#### EXERCISE BRIEF
Examine the entries below, count the lines holding the string "home", and respond with the number only.

*** Block opens ***

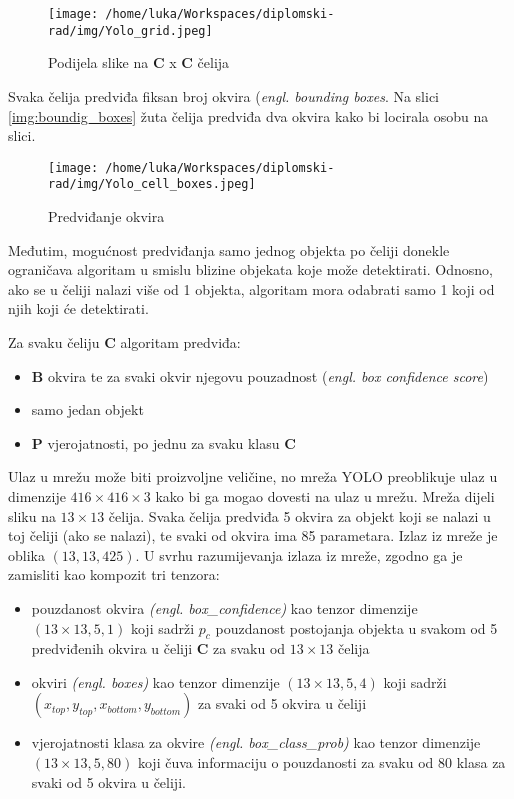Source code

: \begin{figure}[htp]
	\centering
	\texttt{[image: /home/luka/Workspaces/diplomski-rad/img/Yolo\_grid.jpeg]}
	\caption{Podijela slike na \textbf{C} x \textbf{C} čelija}
	\label{img:yolo_grid_cells}
\end{figure}

Svaka čelija predviđa fiksan broj okvira (\textit{engl. bounding boxes}. Na slici \ref{img:boundig_boxes} žuta čelija predviđa dva okvira kako bi locirala osobu na slici. 

\begin{figure}[htp]
\centering
\texttt{[image: /home/luka/Workspaces/diplomski-rad/img/Yolo\_cell\_boxes.jpeg]}
\caption{Predviđanje okvira}
\label{img:bounding_boxes}
\end{figure}

Međutim, mogućnost predviđanja samo jednog objekta po čeliji donekle ograničava algoritam u smislu blizine objekata koje može detektirati. Odnosno, ako se u čeliji nalazi više od 1 objekta, algoritam mora odabrati samo 1 koji od njih koji će detektirati.  

Za svaku čeliju \textbf{C} algoritam predviđa:
\begin{itemize}
	\item \textbf{B} okvira te za svaki okvir njegovu pouzadnost (\textit{engl. box confidence score})
	\item samo jedan objekt
	\item \textbf{P} vjerojatnosti, po jednu za svaku klasu \textbf{C}
\end{itemize}

Ulaz u mrežu može biti proizvoljne veličine, no mreža YOLO preoblikuje ulaz u dimenzije $416\times416\times3$ kako bi ga mogao dovesti na ulaz u mrežu. Mreža dijeli sliku na $13\times13$ čelija. Svaka čelija predviđa 5 okvira za objekt koji se nalazi u toj čeliji (ako se nalazi), te svaki od okvira ima 85 parametara. Izlaz iz mreže je oblika $(13, 13, 425)$. U svrhu razumijevanja izlaza iz mreže, zgodno ga je zamisliti kao kompozit tri tenzora:

\begin{itemize}
	\item pouzdanost okvira \textit{(engl. box\_confidence)} kao tenzor dimenzije $(13\times13, 5, 1)$ koji sadrži $p_c$ pouzdanost postojanja objekta u svakom od 5 predviđenih okvira u čeliji \textbf{C} za svaku od $13\times13$ čelija
	\item okviri \textit{(engl. boxes)} kao tenzor dimenzije $(13\times13, 5, 4)$ koji sadrži $(x_{top}, y_{top}, x_{bottom}, y_{bottom})$ za svaki od 5 okvira u čeliji
	\item vjerojatnosti klasa za okvire \textit{(engl. box\_class\_prob)} kao tenzor dimenzije $(13\times13, 5, 80)$ koji čuva informaciju o pouzdanosti za svaku od 80 klasa za svaki od 5 okvira u čeliji.
\end{itemize}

*** Block closes ***

#### OUTPUT
2